===== TASK INPUTS
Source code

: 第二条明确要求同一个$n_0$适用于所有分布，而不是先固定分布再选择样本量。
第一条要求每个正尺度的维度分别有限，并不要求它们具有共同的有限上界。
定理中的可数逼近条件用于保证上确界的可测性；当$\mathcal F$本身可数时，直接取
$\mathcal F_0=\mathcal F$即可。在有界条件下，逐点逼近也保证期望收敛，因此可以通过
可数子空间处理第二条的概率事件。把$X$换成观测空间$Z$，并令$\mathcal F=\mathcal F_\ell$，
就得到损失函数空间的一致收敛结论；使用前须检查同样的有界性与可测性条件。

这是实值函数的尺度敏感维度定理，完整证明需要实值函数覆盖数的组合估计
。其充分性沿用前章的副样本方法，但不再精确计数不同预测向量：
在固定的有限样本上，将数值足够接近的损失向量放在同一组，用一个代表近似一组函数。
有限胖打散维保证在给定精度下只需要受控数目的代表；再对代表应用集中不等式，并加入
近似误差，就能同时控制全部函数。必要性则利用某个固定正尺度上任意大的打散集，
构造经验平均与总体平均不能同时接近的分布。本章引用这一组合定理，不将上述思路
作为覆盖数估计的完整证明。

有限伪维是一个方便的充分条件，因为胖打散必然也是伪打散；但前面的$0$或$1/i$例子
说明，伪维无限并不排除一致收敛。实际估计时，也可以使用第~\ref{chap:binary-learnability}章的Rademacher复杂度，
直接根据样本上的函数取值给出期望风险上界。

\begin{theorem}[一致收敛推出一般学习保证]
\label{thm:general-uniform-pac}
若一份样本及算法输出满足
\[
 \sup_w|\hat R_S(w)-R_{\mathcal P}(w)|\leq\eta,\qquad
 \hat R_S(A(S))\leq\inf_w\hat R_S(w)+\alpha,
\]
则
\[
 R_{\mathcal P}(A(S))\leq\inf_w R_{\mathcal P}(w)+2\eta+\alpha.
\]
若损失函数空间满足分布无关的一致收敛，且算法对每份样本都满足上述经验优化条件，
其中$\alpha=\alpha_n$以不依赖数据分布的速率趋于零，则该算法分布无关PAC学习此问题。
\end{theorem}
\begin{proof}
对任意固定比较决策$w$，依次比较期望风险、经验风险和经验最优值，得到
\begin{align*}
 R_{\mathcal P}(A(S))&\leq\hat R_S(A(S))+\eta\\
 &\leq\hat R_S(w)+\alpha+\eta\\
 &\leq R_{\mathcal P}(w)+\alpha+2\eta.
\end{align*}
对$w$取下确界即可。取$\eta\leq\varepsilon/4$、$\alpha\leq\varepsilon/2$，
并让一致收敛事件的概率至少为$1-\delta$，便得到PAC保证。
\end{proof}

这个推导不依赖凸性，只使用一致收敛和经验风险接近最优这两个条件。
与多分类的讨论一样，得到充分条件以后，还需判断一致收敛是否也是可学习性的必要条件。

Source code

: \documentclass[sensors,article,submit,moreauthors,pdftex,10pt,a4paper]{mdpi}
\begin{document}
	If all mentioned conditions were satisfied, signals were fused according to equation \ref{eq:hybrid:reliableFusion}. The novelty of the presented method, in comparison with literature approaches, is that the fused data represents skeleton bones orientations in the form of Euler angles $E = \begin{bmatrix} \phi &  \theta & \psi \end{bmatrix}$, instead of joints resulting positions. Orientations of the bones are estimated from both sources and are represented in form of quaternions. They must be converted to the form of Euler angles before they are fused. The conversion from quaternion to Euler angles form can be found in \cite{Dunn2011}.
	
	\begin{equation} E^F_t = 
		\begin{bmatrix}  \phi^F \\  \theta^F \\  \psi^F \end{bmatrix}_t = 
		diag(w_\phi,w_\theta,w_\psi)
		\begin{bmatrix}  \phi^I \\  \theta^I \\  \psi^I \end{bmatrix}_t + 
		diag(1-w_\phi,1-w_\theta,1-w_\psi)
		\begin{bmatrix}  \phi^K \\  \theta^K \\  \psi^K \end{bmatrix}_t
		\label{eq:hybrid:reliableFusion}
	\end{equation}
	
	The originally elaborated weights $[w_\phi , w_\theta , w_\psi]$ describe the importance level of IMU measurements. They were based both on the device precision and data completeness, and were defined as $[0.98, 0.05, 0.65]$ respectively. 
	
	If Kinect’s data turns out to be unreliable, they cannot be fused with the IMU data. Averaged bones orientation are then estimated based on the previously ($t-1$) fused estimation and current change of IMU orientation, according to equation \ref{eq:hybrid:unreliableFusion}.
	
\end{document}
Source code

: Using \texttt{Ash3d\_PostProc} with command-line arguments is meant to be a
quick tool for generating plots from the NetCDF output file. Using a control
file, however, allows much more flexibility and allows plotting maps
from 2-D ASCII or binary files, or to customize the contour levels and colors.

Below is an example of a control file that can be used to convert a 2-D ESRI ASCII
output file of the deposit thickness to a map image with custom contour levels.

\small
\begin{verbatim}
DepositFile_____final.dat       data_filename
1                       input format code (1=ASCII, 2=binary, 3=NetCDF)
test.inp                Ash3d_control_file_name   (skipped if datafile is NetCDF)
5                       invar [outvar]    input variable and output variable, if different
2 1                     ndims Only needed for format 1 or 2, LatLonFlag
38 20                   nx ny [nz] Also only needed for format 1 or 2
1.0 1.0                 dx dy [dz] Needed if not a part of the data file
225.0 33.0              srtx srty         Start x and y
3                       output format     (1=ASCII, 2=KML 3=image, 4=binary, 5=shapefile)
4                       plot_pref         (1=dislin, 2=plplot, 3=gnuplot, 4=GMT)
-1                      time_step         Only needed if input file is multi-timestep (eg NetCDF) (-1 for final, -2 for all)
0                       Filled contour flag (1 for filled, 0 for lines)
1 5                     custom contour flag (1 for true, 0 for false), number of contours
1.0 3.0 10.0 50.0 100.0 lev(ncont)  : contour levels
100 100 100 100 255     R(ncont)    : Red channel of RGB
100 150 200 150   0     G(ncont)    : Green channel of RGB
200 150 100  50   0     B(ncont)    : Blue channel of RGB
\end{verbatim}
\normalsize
==========
===== TASK INPUTS
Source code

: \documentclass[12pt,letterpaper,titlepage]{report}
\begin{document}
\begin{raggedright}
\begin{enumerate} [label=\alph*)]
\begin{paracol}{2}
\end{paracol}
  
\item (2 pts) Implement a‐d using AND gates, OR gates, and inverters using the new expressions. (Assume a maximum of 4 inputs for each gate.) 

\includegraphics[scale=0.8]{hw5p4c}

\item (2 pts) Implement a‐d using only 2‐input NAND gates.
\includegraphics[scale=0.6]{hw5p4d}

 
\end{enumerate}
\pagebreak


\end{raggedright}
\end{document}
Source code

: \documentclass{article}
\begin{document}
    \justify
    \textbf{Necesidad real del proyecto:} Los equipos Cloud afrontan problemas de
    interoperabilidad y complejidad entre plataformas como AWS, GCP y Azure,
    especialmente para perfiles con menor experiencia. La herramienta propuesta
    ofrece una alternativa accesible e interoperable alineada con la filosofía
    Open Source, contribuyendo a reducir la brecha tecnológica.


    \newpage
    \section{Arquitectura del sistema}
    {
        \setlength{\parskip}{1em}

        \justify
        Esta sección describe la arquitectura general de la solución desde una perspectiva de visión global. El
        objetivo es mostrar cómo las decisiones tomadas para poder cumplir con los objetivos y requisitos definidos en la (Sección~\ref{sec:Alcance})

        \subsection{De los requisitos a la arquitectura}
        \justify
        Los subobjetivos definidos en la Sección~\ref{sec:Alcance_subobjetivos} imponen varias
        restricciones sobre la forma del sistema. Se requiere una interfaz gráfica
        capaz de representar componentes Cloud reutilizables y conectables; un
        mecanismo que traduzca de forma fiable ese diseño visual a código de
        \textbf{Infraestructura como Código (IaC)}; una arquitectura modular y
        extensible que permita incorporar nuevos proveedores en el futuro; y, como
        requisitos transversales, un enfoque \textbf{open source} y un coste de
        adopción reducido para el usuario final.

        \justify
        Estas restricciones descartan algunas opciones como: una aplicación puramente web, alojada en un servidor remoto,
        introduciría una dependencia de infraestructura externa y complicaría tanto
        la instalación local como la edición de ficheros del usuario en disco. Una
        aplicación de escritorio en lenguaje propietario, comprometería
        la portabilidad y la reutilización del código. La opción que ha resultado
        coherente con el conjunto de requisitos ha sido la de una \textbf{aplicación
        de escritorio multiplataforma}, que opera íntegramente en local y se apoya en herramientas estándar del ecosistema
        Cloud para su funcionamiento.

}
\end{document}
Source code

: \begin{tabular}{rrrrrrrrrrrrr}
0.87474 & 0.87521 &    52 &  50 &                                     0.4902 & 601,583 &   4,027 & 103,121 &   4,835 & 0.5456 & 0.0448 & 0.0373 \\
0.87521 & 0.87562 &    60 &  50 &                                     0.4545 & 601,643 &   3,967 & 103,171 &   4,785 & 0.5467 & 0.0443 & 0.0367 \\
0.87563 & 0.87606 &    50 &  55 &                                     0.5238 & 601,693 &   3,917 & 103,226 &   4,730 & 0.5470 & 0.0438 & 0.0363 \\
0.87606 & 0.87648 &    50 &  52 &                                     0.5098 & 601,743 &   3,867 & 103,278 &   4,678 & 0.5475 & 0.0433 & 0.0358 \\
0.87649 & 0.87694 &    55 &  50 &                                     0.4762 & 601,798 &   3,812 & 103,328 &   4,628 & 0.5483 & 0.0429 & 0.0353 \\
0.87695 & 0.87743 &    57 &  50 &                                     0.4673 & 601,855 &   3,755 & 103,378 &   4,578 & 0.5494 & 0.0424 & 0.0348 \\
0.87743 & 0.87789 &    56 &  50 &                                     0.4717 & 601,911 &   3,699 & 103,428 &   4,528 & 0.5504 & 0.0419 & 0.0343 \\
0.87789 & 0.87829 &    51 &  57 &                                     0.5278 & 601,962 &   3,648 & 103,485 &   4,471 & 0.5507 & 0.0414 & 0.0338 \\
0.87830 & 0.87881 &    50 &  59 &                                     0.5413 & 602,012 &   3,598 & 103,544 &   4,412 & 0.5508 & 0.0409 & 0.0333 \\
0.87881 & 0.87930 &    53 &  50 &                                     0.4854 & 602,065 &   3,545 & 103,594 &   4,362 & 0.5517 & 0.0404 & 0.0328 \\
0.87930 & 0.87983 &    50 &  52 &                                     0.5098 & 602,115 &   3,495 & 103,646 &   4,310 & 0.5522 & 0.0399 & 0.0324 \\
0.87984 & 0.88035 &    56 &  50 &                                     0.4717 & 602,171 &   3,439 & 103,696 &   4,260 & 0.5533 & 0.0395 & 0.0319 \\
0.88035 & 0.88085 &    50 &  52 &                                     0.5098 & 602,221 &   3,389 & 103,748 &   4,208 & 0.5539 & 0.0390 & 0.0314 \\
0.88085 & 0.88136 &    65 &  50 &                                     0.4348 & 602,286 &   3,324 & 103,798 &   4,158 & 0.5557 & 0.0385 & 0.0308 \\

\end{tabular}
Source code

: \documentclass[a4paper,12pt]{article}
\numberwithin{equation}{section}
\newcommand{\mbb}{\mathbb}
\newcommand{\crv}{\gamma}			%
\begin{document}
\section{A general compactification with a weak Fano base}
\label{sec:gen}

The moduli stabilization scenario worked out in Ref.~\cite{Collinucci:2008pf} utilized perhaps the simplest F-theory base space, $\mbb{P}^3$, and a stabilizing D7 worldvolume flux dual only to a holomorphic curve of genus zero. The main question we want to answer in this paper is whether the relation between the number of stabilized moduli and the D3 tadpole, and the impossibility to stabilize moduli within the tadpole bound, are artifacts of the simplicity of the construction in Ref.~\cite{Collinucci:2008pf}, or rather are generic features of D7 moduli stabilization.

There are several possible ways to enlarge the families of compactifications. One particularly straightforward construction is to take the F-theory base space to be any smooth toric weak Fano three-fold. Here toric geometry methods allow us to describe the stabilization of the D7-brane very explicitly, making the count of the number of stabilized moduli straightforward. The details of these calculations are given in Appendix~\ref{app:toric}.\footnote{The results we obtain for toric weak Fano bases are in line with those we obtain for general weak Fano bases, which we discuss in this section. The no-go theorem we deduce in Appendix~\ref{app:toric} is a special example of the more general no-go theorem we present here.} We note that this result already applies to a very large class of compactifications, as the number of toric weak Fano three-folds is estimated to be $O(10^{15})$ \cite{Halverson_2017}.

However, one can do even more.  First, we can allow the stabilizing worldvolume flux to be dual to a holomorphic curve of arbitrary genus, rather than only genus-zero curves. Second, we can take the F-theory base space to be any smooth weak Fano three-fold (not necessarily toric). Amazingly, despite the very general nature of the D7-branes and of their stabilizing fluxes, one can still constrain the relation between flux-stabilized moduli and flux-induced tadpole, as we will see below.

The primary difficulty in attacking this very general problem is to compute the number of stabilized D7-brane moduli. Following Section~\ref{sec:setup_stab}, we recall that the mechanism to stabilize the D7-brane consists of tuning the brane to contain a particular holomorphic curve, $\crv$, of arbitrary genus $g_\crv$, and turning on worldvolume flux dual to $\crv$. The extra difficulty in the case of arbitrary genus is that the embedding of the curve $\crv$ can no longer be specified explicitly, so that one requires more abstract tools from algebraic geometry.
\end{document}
==========
TASK BRIEF: Identify each line of the material where the word "zero" shows up, and copy it.

TASK ANSWER:
The moduli stabilization scenario worked out in Ref.~\cite{Collinucci:2008pf} utilized perhaps the simplest F-theory base space, $\mbb{P}^3$, and a stabilizing D7 worldvolume flux dual only to a holomorphic curve of genus zero. The main question we want to answer in this paper is whether the relation between the number of stabilized moduli and the D3 tadpole, and the impossibility to stabilize moduli within the tadpole bound, are artifacts of the simplicity of the construction in Ref.~\cite{Collinucci:2008pf}, or rather are generic features of D7 moduli stabilization.
However, one can do even more.  First, we can allow the stabilizing worldvolume flux to be dual to a holomorphic curve of arbitrary genus, rather than only genus-zero curves. Second, we can take the F-theory base space to be any smooth weak Fano three-fold (not necessarily toric). Amazingly, despite the very general nature of the D7-branes and of their stabilizing fluxes, one can still constrain the relation between flux-stabilized moduli and flux-induced tadpole, as we will see below.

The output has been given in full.